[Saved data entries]
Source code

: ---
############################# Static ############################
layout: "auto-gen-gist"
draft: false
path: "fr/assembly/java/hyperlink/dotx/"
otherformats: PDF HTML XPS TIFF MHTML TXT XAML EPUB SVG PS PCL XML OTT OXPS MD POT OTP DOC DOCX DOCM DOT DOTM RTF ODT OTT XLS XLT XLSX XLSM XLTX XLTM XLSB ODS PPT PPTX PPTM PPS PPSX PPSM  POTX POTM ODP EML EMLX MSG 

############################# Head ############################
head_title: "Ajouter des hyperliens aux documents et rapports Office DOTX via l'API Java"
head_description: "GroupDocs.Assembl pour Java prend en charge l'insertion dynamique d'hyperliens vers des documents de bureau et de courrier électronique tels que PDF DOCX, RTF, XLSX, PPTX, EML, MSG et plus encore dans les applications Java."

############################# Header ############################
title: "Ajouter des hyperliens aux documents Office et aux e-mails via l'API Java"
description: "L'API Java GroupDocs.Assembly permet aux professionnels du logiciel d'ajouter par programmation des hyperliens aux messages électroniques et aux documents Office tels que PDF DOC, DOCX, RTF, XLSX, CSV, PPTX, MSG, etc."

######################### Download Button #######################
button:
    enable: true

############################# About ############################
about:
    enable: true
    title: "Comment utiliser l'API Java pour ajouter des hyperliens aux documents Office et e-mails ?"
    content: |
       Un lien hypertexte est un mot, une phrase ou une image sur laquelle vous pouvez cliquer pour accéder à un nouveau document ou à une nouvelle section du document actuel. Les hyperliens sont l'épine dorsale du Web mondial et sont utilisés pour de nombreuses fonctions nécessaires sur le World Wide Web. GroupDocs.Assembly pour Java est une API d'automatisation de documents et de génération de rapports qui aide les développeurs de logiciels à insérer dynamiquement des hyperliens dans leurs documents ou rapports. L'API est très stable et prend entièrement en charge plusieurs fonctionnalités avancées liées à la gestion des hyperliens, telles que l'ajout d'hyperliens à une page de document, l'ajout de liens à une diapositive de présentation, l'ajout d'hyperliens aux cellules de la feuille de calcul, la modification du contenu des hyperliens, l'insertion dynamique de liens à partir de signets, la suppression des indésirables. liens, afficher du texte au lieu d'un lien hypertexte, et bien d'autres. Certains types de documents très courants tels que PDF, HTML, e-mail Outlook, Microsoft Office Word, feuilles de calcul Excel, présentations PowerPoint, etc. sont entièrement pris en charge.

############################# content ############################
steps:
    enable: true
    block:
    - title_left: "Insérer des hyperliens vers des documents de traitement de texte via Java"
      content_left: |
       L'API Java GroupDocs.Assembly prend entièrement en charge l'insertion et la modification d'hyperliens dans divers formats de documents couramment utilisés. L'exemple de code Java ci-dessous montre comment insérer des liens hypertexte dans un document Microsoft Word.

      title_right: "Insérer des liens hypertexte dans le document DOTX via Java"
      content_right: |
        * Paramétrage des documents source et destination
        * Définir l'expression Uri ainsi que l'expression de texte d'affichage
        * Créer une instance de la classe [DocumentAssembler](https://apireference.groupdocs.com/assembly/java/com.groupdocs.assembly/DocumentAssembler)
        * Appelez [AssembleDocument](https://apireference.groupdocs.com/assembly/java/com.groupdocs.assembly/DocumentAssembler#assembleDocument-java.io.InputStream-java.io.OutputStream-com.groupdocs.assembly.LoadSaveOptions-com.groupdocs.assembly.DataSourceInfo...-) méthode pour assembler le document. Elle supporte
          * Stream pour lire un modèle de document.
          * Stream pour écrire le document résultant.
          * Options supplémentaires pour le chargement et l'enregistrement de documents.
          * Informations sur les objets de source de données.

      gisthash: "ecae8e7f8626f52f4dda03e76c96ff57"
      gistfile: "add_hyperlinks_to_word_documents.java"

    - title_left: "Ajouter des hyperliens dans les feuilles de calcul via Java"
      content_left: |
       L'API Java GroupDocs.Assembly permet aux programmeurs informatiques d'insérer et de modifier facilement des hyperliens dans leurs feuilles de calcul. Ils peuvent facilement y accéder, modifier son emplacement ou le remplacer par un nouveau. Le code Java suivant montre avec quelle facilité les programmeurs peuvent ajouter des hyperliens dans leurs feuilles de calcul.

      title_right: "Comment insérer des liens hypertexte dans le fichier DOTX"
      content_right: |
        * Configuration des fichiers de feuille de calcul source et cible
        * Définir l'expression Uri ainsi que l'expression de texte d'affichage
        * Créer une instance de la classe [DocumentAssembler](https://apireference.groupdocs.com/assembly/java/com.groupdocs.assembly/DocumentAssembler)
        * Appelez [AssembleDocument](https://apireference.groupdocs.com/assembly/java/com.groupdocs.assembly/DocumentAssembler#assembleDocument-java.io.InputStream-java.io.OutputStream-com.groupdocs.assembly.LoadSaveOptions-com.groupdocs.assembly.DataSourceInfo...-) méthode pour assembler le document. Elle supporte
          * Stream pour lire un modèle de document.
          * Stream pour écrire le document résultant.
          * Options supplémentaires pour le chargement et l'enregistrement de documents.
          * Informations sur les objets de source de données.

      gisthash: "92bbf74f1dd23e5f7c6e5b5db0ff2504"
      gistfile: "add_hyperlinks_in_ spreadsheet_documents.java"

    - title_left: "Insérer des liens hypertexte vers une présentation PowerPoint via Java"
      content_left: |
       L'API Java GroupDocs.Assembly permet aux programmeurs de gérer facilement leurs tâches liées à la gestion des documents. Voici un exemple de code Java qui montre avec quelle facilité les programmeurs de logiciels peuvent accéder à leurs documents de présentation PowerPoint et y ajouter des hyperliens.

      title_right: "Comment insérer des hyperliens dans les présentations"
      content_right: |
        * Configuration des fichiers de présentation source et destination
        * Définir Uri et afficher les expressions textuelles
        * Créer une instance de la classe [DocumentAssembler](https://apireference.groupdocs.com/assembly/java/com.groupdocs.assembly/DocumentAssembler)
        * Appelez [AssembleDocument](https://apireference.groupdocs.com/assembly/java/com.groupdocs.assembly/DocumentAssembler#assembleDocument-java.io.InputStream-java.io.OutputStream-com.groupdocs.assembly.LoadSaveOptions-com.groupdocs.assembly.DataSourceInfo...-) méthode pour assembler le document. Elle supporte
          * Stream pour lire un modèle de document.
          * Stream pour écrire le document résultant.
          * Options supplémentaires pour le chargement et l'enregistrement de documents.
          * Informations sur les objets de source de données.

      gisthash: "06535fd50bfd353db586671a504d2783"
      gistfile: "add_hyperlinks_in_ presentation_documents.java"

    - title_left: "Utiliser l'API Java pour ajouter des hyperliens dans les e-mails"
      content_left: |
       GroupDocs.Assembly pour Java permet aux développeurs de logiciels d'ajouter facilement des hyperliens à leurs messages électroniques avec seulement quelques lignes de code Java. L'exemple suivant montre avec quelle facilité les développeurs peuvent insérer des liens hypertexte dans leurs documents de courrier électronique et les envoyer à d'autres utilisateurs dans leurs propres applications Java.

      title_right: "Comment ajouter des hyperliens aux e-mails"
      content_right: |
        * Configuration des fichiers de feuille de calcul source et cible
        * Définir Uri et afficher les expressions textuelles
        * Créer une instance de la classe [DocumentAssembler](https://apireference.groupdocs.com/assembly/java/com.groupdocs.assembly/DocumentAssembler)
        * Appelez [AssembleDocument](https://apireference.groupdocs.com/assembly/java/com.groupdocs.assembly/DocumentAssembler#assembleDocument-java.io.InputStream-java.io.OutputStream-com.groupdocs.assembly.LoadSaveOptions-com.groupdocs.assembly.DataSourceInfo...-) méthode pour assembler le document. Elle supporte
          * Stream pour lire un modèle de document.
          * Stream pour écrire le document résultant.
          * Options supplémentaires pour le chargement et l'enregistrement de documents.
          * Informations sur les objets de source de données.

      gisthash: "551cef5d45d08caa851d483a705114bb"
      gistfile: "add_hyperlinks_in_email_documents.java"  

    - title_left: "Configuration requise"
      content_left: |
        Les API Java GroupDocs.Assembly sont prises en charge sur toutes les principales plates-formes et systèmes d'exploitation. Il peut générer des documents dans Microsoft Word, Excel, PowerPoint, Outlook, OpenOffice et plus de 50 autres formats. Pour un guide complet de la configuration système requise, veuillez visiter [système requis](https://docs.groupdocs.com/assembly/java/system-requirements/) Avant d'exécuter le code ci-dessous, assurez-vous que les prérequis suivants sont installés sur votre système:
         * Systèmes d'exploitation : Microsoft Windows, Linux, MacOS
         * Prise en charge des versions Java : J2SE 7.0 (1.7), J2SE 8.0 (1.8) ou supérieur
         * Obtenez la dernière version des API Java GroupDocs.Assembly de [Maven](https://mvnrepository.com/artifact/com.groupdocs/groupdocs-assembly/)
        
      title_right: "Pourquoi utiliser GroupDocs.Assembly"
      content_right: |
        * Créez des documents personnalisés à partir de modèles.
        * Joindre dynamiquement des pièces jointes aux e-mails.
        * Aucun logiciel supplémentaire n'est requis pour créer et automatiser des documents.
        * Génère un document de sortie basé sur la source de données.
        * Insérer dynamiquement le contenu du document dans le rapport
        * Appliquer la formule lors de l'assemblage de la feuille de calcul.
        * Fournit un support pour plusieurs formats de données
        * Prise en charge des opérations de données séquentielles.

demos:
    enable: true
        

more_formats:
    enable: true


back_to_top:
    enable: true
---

**Problem details:** Taking the entries above, restate exactly those lines that fall between the line with "Les API Java" and the line with "jointes aux e-mails.", keeping both of those lines too.

**Result:**
        Les API Java GroupDocs.Assembly sont prises en charge sur toutes les principales plates-formes et systèmes d'exploitation. Il peut générer des documents dans Microsoft Word, Excel, PowerPoint, Outlook, OpenOffice et plus de 50 autres formats. Pour un guide complet de la configuration système requise, veuillez visiter [système requis](https://docs.groupdocs.com/assembly/java/system-requirements/) Avant d'exécuter le code ci-dessous, assurez-vous que les prérequis suivants sont installés sur votre système:
         * Systèmes d'exploitation : Microsoft Windows, Linux, MacOS
         * Prise en charge des versions Java : J2SE 7.0 (1.7), J2SE 8.0 (1.8) ou supérieur
         * Obtenez la dernière version des API Java GroupDocs.Assembly de [Maven](https://mvnrepository.com/artifact/com.groupdocs/groupdocs-assembly/)
        
      title_right: "Pourquoi utiliser GroupDocs.Assembly"
      content_right: |
        * Créez des documents personnalisés à partir de modèles.
        * Joindre dynamiquement des pièces jointes aux e-mails.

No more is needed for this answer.